• [WHAT TO PRODUCE]: Starting from the top of the entries below and ending with the line containing "(tested on 4.1.0)", restate every line word for word, pictures omitted.

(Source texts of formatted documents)
+--

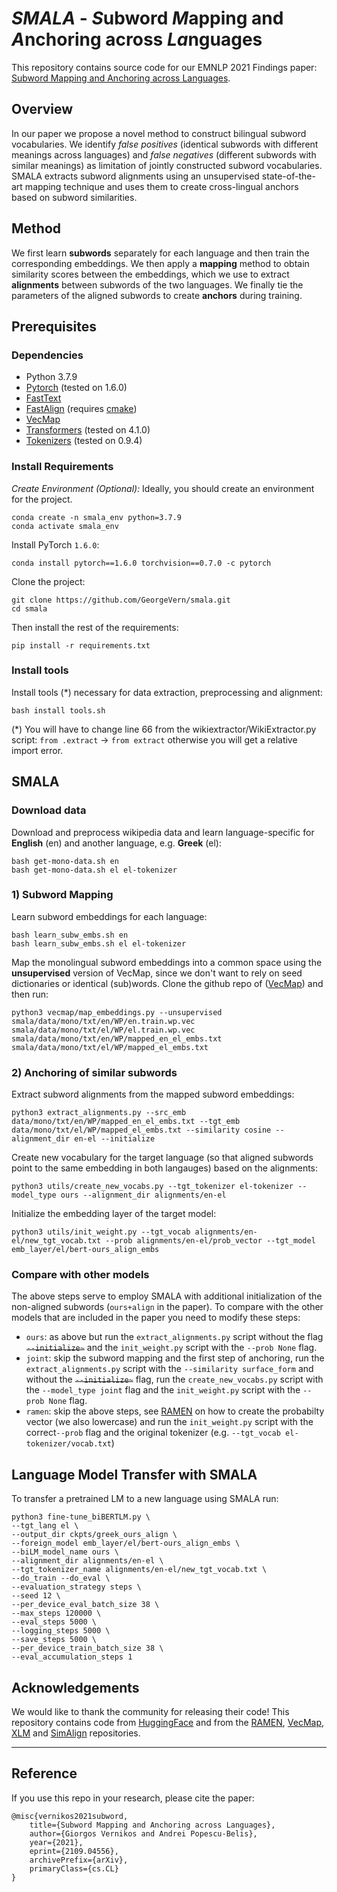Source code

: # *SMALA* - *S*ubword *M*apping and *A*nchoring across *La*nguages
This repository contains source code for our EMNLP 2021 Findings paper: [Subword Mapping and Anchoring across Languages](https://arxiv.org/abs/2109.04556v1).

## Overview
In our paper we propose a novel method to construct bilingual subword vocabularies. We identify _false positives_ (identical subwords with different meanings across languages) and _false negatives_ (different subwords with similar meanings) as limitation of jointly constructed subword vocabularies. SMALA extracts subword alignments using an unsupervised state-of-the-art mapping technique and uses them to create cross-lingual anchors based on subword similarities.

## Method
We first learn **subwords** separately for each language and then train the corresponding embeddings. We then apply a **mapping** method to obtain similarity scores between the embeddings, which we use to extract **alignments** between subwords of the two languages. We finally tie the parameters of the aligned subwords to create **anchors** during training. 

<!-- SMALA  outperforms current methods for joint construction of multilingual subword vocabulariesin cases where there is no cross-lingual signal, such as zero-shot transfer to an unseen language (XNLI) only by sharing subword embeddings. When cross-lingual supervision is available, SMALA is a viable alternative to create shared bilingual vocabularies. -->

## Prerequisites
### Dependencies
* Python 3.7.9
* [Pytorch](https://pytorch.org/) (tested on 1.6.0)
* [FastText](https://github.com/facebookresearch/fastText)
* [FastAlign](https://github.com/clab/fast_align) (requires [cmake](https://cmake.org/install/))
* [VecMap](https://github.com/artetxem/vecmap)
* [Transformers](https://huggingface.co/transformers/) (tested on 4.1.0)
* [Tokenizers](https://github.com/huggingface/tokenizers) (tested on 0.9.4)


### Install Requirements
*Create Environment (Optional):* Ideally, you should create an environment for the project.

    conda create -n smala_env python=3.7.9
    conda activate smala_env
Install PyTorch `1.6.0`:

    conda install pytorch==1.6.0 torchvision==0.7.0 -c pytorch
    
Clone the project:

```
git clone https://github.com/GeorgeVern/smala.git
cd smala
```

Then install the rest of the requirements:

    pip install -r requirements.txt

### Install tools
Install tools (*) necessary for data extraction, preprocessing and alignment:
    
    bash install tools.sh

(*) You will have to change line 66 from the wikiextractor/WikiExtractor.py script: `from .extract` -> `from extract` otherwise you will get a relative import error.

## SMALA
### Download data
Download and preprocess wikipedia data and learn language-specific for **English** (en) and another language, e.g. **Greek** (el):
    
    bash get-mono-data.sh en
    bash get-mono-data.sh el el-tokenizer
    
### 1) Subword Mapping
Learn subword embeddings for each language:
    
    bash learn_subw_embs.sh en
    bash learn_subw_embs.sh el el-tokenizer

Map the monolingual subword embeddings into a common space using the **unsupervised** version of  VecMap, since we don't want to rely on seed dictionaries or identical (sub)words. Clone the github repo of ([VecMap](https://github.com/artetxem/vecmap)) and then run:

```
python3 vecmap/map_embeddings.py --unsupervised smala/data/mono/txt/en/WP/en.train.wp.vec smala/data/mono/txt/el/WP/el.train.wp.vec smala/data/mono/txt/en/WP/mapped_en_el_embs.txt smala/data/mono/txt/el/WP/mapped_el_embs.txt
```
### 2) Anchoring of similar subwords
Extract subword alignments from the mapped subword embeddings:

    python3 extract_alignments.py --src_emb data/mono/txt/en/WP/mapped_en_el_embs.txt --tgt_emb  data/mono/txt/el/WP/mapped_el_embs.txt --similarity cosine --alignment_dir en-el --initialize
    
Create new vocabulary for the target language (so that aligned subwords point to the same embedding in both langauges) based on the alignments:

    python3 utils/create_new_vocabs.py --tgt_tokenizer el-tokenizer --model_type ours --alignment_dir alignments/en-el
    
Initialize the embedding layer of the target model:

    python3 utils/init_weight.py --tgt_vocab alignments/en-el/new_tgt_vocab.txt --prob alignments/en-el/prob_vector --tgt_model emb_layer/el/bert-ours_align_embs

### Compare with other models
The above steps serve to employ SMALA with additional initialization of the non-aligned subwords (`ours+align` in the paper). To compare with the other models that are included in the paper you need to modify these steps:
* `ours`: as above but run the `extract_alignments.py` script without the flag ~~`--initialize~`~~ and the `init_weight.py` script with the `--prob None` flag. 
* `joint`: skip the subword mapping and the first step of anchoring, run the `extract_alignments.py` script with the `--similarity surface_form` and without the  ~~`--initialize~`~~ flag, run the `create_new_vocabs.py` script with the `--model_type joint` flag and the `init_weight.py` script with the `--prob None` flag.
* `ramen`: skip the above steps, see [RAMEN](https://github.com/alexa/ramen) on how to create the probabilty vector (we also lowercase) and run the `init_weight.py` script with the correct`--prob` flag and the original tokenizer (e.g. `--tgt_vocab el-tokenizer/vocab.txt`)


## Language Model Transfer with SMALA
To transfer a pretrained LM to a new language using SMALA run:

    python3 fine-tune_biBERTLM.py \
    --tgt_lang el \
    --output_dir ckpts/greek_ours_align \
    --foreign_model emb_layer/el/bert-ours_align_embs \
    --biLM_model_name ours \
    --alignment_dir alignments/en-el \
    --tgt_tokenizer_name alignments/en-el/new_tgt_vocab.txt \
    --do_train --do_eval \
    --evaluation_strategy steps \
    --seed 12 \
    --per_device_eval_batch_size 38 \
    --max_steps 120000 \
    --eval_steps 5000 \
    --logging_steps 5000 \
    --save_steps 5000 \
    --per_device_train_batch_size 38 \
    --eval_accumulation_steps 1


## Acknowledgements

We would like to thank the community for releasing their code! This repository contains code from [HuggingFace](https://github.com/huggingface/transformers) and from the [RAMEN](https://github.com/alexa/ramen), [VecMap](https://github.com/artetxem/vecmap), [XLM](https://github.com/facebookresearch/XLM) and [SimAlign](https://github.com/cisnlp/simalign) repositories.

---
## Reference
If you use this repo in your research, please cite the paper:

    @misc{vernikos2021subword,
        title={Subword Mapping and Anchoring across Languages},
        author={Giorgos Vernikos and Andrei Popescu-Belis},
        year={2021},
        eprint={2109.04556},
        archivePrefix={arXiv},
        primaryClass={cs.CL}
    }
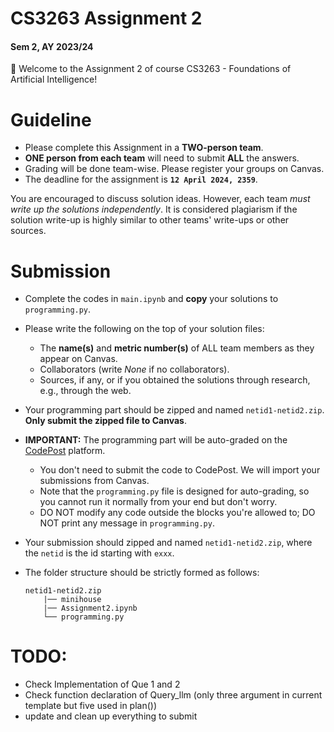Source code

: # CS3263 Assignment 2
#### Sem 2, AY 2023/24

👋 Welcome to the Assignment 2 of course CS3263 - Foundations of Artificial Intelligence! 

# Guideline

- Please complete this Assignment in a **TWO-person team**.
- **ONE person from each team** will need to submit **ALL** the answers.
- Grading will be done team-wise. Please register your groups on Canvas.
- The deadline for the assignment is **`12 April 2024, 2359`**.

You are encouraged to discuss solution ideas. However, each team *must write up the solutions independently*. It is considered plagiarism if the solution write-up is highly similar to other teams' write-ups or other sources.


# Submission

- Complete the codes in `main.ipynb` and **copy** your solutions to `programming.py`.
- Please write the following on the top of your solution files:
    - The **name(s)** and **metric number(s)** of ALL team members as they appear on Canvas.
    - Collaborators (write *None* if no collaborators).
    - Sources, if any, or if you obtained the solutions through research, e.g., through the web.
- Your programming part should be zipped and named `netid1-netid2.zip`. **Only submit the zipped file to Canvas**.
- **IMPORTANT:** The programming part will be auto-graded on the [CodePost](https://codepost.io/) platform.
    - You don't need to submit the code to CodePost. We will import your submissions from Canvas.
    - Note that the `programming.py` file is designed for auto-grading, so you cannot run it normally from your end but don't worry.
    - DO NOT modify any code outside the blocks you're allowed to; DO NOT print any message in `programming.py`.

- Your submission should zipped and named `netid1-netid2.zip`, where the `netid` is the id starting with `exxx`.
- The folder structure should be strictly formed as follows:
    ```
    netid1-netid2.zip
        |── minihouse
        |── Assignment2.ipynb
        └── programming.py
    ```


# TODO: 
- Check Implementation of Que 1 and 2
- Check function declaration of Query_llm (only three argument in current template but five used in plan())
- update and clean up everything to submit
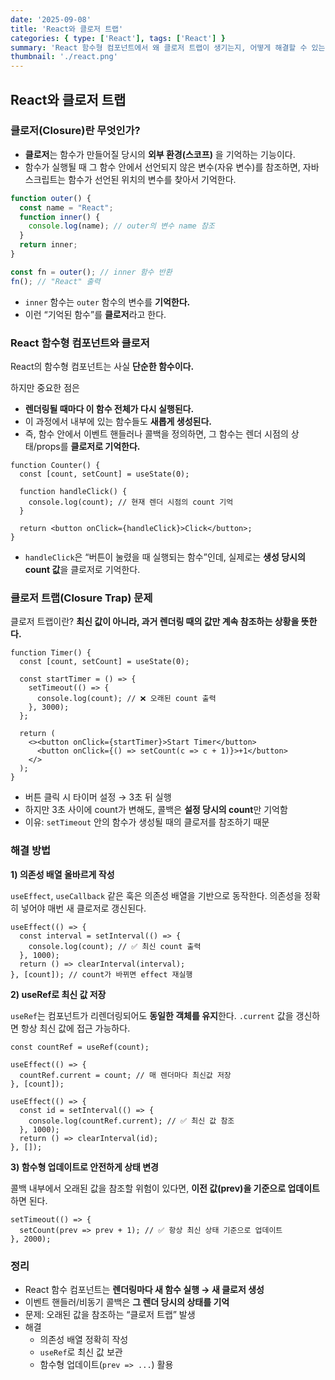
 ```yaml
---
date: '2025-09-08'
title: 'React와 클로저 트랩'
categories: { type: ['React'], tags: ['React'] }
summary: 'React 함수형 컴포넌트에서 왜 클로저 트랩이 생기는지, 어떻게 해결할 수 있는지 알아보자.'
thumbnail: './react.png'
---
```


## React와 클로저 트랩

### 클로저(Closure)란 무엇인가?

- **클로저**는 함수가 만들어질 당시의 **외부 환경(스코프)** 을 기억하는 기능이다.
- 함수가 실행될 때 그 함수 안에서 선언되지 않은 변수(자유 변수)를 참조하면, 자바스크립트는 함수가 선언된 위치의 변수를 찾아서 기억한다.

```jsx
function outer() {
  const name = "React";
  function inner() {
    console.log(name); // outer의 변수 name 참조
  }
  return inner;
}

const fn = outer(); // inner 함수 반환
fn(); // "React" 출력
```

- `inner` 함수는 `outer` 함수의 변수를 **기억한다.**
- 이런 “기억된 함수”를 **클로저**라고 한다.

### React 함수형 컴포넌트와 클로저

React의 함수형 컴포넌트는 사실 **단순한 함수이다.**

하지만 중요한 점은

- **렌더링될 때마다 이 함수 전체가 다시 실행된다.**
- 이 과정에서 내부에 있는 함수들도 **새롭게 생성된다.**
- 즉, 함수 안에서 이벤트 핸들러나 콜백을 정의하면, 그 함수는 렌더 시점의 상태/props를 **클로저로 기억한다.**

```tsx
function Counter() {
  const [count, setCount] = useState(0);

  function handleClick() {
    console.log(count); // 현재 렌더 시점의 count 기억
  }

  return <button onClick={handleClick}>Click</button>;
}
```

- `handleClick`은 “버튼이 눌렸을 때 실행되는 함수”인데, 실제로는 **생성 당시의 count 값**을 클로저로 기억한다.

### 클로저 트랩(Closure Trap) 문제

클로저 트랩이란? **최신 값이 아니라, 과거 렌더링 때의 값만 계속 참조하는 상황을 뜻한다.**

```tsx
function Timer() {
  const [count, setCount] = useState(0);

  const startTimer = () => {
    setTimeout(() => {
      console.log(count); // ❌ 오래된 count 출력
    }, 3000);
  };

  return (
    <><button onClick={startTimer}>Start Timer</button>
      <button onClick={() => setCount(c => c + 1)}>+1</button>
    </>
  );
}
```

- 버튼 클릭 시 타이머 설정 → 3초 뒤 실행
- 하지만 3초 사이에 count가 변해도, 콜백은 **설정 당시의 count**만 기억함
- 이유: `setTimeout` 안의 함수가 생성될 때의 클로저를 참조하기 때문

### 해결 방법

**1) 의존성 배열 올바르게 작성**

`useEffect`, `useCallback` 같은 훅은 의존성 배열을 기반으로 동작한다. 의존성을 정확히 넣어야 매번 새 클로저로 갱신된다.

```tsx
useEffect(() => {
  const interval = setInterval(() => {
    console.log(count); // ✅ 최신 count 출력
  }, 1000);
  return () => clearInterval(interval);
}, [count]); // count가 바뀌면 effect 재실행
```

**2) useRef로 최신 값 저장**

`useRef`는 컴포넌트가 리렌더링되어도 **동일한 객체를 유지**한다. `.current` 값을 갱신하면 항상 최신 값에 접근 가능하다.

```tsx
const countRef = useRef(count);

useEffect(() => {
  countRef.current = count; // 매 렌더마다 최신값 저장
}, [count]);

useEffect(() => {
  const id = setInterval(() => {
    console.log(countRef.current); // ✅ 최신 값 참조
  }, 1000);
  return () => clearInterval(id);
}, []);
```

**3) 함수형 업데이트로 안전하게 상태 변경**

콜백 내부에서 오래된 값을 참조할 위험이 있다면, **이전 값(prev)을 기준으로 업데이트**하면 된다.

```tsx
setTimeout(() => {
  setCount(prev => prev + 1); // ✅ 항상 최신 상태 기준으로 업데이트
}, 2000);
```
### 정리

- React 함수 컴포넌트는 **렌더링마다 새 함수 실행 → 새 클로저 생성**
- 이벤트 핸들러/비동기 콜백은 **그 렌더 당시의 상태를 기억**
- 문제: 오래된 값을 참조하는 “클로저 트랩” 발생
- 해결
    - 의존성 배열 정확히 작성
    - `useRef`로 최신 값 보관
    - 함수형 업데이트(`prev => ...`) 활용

+--

• [ANSWER TO THIS PROBLEM]:
Source code

: # *SMALA* - *S*ubword *M*apping and *A*nchoring across *La*nguages
This repository contains source code for our EMNLP 2021 Findings paper: [Subword Mapping and Anchoring across Languages](https://arxiv.org/abs/2109.04556v1).

## Overview
In our paper we propose a novel method to construct bilingual subword vocabularies. We identify _false positives_ (identical subwords with different meanings across languages) and _false negatives_ (different subwords with similar meanings) as limitation of jointly constructed subword vocabularies. SMALA extracts subword alignments using an unsupervised state-of-the-art mapping technique and uses them to create cross-lingual anchors based on subword similarities.

## Method
We first learn **subwords** separately for each language and then train the corresponding embeddings. We then apply a **mapping** method to obtain similarity scores between the embeddings, which we use to extract **alignments** between subwords of the two languages. We finally tie the parameters of the aligned subwords to create **anchors** during training. 

<!-- SMALA  outperforms current methods for joint construction of multilingual subword vocabulariesin cases where there is no cross-lingual signal, such as zero-shot transfer to an unseen language (XNLI) only by sharing subword embeddings. When cross-lingual supervision is available, SMALA is a viable alternative to create shared bilingual vocabularies. -->

## Prerequisites
### Dependencies
* Python 3.7.9
* [Pytorch](https://pytorch.org/) (tested on 1.6.0)
* [FastText](https://github.com/facebookresearch/fastText)
* [FastAlign](https://github.com/clab/fast_align) (requires [cmake](https://cmake.org/install/))
* [VecMap](https://github.com/artetxem/vecmap)
* [Transformers](https://huggingface.co/transformers/) (tested on 4.1.0)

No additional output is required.